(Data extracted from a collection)

┄┄┄┄┄┄┄┄┄┄

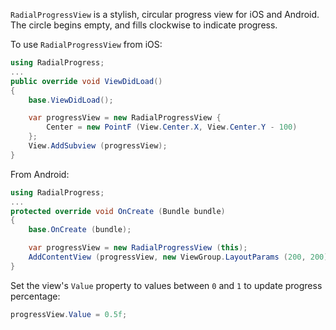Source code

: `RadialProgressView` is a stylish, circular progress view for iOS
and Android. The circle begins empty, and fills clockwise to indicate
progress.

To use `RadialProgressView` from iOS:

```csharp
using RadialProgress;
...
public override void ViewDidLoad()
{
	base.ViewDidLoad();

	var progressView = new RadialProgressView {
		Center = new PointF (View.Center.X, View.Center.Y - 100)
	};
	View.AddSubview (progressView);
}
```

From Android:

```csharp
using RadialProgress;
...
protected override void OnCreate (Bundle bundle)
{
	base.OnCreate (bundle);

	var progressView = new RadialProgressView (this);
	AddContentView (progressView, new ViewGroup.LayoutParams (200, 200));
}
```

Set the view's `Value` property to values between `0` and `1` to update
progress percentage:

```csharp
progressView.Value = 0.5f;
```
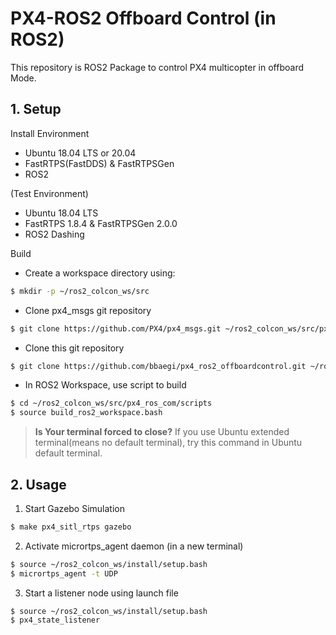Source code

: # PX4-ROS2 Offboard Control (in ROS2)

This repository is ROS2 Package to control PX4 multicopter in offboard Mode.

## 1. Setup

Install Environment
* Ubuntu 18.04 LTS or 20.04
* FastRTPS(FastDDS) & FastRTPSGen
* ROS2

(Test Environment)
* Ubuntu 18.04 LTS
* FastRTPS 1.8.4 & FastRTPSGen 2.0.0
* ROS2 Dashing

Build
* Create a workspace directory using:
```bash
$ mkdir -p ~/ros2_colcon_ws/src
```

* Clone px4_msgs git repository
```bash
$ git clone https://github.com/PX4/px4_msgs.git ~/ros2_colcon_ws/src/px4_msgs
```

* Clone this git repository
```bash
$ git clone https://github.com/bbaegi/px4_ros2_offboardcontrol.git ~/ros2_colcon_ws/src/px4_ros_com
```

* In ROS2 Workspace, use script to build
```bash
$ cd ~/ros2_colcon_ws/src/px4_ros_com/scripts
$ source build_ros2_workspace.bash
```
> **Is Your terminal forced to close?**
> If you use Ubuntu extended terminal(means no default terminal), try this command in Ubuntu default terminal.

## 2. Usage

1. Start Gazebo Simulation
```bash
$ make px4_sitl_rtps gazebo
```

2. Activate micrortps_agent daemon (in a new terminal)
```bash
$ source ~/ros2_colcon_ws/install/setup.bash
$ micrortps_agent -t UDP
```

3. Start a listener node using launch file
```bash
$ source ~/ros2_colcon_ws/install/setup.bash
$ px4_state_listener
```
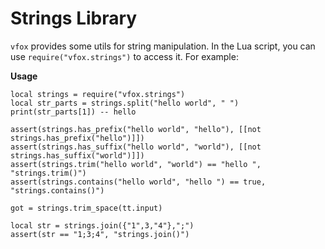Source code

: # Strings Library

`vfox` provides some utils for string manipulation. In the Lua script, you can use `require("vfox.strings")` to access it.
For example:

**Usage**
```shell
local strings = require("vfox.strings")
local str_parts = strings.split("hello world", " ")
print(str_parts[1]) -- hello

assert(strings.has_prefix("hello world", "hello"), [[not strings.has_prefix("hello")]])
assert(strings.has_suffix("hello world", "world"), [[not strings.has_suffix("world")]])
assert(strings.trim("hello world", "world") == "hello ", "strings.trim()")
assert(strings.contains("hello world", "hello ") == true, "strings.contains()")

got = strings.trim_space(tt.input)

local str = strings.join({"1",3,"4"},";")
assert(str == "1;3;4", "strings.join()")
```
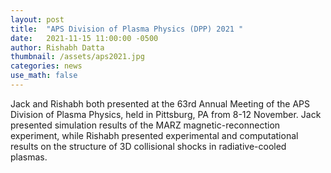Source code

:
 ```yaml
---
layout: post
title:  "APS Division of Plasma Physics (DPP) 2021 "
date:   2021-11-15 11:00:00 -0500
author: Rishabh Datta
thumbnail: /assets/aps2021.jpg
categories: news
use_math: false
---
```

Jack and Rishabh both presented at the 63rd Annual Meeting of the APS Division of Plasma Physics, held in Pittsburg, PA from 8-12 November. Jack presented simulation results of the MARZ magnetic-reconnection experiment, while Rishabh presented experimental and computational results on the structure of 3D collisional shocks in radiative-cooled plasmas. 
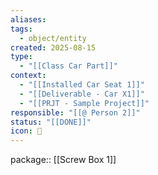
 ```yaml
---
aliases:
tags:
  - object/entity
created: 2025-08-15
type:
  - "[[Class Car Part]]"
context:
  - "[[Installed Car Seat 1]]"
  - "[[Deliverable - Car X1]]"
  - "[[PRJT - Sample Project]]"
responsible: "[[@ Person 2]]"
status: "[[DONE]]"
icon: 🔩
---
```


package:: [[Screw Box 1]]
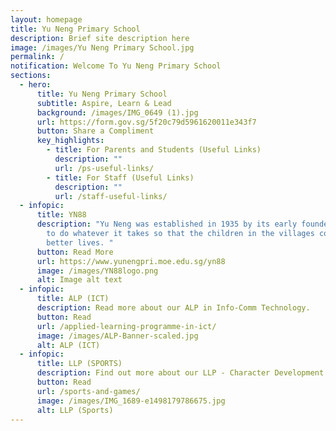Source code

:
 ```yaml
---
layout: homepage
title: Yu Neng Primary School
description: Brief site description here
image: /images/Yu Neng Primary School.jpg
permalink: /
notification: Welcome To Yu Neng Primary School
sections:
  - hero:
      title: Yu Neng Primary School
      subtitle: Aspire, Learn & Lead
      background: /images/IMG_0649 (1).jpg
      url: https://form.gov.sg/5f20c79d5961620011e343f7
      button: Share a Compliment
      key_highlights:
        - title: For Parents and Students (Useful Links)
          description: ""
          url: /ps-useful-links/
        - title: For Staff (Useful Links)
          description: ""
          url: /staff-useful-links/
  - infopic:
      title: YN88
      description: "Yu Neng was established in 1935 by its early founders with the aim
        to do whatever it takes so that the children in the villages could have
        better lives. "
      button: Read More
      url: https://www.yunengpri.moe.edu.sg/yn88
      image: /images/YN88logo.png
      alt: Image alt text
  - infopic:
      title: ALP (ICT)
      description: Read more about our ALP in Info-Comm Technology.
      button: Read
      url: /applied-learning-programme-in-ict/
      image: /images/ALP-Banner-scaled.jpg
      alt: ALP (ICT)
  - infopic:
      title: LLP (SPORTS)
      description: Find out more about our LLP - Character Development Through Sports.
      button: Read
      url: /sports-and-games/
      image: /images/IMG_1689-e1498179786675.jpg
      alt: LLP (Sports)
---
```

┄┄┄┄┄┄┄┄┄┄

What is being asked: What is needed is an exact copy of all the records, minus any pictures.

Response:
Source code

: `RadialProgressView` is a stylish, circular progress view for iOS
and Android. The circle begins empty, and fills clockwise to indicate
progress.

To use `RadialProgressView` from iOS:

```csharp
using RadialProgress;
...
public override void ViewDidLoad()
{
	base.ViewDidLoad();

	var progressView = new RadialProgressView {
		Center = new PointF (View.Center.X, View.Center.Y - 100)
	};
	View.AddSubview (progressView);
}
```

From Android:

```csharp
using RadialProgress;
...
protected override void OnCreate (Bundle bundle)
{
	base.OnCreate (bundle);

	var progressView = new RadialProgressView (this);
	AddContentView (progressView, new ViewGroup.LayoutParams (200, 200));
}
```

Set the view's `Value` property to values between `0` and `1` to update
progress percentage:

```csharp
progressView.Value = 0.5f;
```
Source code

: # PX4-ROS2 Offboard Control (in ROS2)

This repository is ROS2 Package to control PX4 multicopter in offboard Mode.

## 1. Setup

Install Environment
* Ubuntu 18.04 LTS or 20.04
* FastRTPS(FastDDS) & FastRTPSGen
* ROS2

(Test Environment)
* Ubuntu 18.04 LTS
* FastRTPS 1.8.4 & FastRTPSGen 2.0.0
* ROS2 Dashing

Build
* Create a workspace directory using:
```bash
$ mkdir -p ~/ros2_colcon_ws/src
```

* Clone px4_msgs git repository
```bash
$ git clone https://github.com/PX4/px4_msgs.git ~/ros2_colcon_ws/src/px4_msgs
```

* Clone this git repository
```bash
$ git clone https://github.com/bbaegi/px4_ros2_offboardcontrol.git ~/ros2_colcon_ws/src/px4_ros_com
```

* In ROS2 Workspace, use script to build
```bash
$ cd ~/ros2_colcon_ws/src/px4_ros_com/scripts
$ source build_ros2_workspace.bash
```
> **Is Your terminal forced to close?**
> If you use Ubuntu extended terminal(means no default terminal), try this command in Ubuntu default terminal.

## 2. Usage

1. Start Gazebo Simulation
```bash
$ make px4_sitl_rtps gazebo
```

2. Activate micrortps_agent daemon (in a new terminal)
```bash
$ source ~/ros2_colcon_ws/install/setup.bash
$ micrortps_agent -t UDP
```

3. Start a listener node using launch file
```bash
$ source ~/ros2_colcon_ws/install/setup.bash
$ px4_state_listener
```
Source code

: # Strings Library

`vfox` provides some utils for string manipulation. In the Lua script, you can use `require("vfox.strings")` to access it.
For example:

**Usage**
```shell
local strings = require("vfox.strings")
local str_parts = strings.split("hello world", " ")
print(str_parts[1]) -- hello

assert(strings.has_prefix("hello world", "hello"), [[not strings.has_prefix("hello")]])
assert(strings.has_suffix("hello world", "world"), [[not strings.has_suffix("world")]])
assert(strings.trim("hello world", "world") == "hello ", "strings.trim()")
assert(strings.contains("hello world", "hello ") == true, "strings.contains()")

got = strings.trim_space(tt.input)

local str = strings.join({"1",3,"4"},";")
assert(str == "1;3;4", "strings.join()")
```
Source code

:
 ```yaml
---
layout: post
title:  "APS Division of Plasma Physics (DPP) 2021 "
date:   2021-11-15 11:00:00 -0500
author: Rishabh Datta
thumbnail: /assets/aps2021.jpg
categories: news
use_math: false
---
```

Jack and Rishabh both presented at the 63rd Annual Meeting of the APS Division of Plasma Physics, held in Pittsburg, PA from 8-12 November. Jack presented simulation results of the MARZ magnetic-reconnection experiment, while Rishabh presented experimental and computational results on the structure of 3D collisional shocks in radiative-cooled plasmas. 
 ```yaml
---
aliases:
tags:
  - object/entity
created: 2025-08-15
type:
  - "[[Class Car Part]]"
context:
  - "[[Installed Car Seat 1]]"
  - "[[Deliverable - Car X1]]"
  - "[[PRJT - Sample Project]]"
responsible: "[[@ Person 2]]"
status: "[[DONE]]"
icon: 🔩
---
```


package:: [[Screw Box 1]]
Source code

:
 ```yaml
---
layout: homepage
title: Yu Neng Primary School
description: Brief site description here
image: /images/Yu Neng Primary School.jpg
permalink: /
notification: Welcome To Yu Neng Primary School
sections:
  - hero:
      title: Yu Neng Primary School
      subtitle: Aspire, Learn & Lead
      background: /images/IMG_0649 (1).jpg
      url: https://form.gov.sg/5f20c79d5961620011e343f7
      button: Share a Compliment
      key_highlights:
        - title: For Parents and Students (Useful Links)
          description: ""
          url: /ps-useful-links/
        - title: For Staff (Useful Links)
          description: ""
          url: /staff-useful-links/
  - infopic:
      title: YN88
      description: "Yu Neng was established in 1935 by its early founders with the aim
        to do whatever it takes so that the children in the villages could have
        better lives. "
      button: Read More
      url: https://www.yunengpri.moe.edu.sg/yn88
      image: /images/YN88logo.png
      alt: Image alt text
  - infopic:
      title: ALP (ICT)
      description: Read more about our ALP in Info-Comm Technology.
      button: Read
      url: /applied-learning-programme-in-ict/
      image: /images/ALP-Banner-scaled.jpg
      alt: ALP (ICT)
  - infopic:
      title: LLP (SPORTS)
      description: Find out more about our LLP - Character Development Through Sports.
      button: Read
      url: /sports-and-games/
      image: /images/IMG_1689-e1498179786675.jpg
      alt: LLP (Sports)
---
```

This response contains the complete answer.